O.E. haldan (Anglian), healdan (W.Saxon), class VII strong verb (past tense heold, pp. healden), from P.Gmc. *khaldanan (cf. O.N. halda, Du. houden, Ger. halten "to hold," Goth. haldan "to tend"), originally "to keep, tend, watch over" (as cattle), later "to have." Ancestral sense is preserved in behold.

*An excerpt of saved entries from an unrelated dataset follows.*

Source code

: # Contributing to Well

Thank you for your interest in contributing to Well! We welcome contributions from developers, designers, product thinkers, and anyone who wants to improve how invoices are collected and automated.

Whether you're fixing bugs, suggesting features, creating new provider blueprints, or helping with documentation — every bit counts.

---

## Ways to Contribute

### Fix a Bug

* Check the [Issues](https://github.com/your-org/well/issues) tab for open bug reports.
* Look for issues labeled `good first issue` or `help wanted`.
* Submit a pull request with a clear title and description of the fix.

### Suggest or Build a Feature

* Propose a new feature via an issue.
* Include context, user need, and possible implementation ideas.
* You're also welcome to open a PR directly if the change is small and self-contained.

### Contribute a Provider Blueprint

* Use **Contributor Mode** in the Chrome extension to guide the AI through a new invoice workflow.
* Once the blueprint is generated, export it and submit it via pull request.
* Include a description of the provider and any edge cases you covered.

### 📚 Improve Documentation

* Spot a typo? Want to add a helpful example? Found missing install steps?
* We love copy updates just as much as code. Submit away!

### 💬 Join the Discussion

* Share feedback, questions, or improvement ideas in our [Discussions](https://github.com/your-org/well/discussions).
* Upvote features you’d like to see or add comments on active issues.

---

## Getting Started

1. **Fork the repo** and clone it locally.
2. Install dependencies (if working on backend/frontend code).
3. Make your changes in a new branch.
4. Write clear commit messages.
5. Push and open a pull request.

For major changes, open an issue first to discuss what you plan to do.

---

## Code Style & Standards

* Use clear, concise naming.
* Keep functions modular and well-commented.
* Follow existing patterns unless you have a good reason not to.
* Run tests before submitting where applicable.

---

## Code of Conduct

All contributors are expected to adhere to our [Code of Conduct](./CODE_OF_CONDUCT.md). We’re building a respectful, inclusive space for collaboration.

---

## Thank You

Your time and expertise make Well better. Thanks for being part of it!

Holdup, in sense of "a stoppage," is 1837 in Amer.Eng.; sense of "stopping by force and robbing" is 1851, also in Amer.Eng., probably strengthened by notion of "holding up hands." To hold (one's) own is from early 14c. No holds barred "with all restrictions removed" is first recorded 1942 in theater jargon but is ultimately from wrestling. Phrase hold your horses "be patient" is from 1844. Hold out (v.) is from 1907. The original pp. holden was replaced by held beginning 16c., but survives in some legal jargon and in beholden.

"space in a ship below the lower deck, in which cargo is stowed," 15c. corruption (infl. by hold (v.)) of O.E. hol "hole," infl. by M.Du. hol "hold of a ship," and M.E. hul, which originally meant both "the hold" and "the hull" of a ship (see hull).